■ **WHAT NEEDS TO BE DONE**
What do the lines say from the one containing "اعتبارًا من 10" to the end of the records? Restate them word for word, and only those.
>>>>>
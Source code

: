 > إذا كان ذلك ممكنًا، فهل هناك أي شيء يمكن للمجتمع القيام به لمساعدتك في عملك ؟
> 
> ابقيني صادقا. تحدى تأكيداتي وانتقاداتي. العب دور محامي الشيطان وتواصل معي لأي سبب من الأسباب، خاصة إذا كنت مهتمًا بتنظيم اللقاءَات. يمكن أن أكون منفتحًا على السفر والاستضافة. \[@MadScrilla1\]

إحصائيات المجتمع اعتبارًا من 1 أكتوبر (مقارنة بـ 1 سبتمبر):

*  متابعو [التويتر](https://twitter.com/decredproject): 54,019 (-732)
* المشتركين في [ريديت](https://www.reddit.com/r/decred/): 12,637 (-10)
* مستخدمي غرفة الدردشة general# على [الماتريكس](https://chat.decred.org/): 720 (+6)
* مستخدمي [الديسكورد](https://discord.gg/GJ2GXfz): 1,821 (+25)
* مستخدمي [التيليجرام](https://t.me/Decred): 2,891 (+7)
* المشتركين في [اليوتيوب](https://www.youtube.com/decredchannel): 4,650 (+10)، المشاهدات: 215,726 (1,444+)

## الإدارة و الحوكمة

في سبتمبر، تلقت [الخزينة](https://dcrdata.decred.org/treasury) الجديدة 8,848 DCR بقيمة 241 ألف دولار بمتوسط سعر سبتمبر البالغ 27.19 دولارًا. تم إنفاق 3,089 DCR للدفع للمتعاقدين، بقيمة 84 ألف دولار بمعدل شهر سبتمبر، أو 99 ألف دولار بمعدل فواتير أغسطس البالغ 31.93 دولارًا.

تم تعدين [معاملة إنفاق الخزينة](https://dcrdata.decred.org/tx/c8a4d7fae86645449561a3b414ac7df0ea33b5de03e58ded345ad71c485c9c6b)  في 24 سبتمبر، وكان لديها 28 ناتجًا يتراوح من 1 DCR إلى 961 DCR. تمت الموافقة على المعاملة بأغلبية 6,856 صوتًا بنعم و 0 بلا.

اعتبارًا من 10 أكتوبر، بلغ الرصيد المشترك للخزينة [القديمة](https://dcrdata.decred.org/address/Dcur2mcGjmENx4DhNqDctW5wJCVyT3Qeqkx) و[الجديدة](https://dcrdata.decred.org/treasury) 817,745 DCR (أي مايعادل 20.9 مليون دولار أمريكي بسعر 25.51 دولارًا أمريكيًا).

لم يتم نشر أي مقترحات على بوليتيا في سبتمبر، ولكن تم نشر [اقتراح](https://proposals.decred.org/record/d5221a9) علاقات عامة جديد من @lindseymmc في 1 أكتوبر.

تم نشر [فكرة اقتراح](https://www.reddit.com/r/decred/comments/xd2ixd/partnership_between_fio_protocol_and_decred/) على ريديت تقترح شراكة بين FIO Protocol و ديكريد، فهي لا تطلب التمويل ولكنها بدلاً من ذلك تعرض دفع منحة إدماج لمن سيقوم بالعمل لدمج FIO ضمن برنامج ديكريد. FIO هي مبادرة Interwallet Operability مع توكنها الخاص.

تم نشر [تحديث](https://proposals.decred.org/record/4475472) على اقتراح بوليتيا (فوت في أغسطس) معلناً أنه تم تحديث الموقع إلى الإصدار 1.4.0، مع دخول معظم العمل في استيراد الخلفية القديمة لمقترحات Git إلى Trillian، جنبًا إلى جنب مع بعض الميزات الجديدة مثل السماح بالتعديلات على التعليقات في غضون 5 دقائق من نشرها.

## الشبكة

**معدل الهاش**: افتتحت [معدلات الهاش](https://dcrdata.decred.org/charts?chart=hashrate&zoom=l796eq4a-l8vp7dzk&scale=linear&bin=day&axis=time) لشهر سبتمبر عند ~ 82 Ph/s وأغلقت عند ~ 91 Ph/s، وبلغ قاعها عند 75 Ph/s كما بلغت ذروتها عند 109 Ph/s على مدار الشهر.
<<<<<
■ **WORKED SOLUTION**
اعتبارًا من 10 أكتوبر، بلغ الرصيد المشترك للخزينة [القديمة](https://dcrdata.decred.org/address/Dcur2mcGjmENx4DhNqDctW5wJCVyT3Qeqkx) و[الجديدة](https://dcrdata.decred.org/treasury) 817,745 DCR (أي مايعادل 20.9 مليون دولار أمريكي بسعر 25.51 دولارًا أمريكيًا).

لم يتم نشر أي مقترحات على بوليتيا في سبتمبر، ولكن تم نشر [اقتراح](https://proposals.decred.org/record/d5221a9) علاقات عامة جديد من @lindseymmc في 1 أكتوبر.

تم نشر [فكرة اقتراح](https://www.reddit.com/r/decred/comments/xd2ixd/partnership_between_fio_protocol_and_decred/) على ريديت تقترح شراكة بين FIO Protocol و ديكريد، فهي لا تطلب التمويل ولكنها بدلاً من ذلك تعرض دفع منحة إدماج لمن سيقوم بالعمل لدمج FIO ضمن برنامج ديكريد. FIO هي مبادرة Interwallet Operability مع توكنها الخاص.

تم نشر [تحديث](https://proposals.decred.org/record/4475472) على اقتراح بوليتيا (فوت في أغسطس) معلناً أنه تم تحديث الموقع إلى الإصدار 1.4.0، مع دخول معظم العمل في استيراد الخلفية القديمة لمقترحات Git إلى Trillian، جنبًا إلى جنب مع بعض الميزات الجديدة مثل السماح بالتعديلات على التعليقات في غضون 5 دقائق من نشرها.

## الشبكة

**معدل الهاش**: افتتحت [معدلات الهاش](https://dcrdata.decred.org/charts?chart=hashrate&zoom=l796eq4a-l8vp7dzk&scale=linear&bin=day&axis=time) لشهر سبتمبر عند ~ 82 Ph/s وأغلقت عند ~ 91 Ph/s، وبلغ قاعها عند 75 Ph/s كما بلغت ذروتها عند 109 Ph/s على مدار الشهر.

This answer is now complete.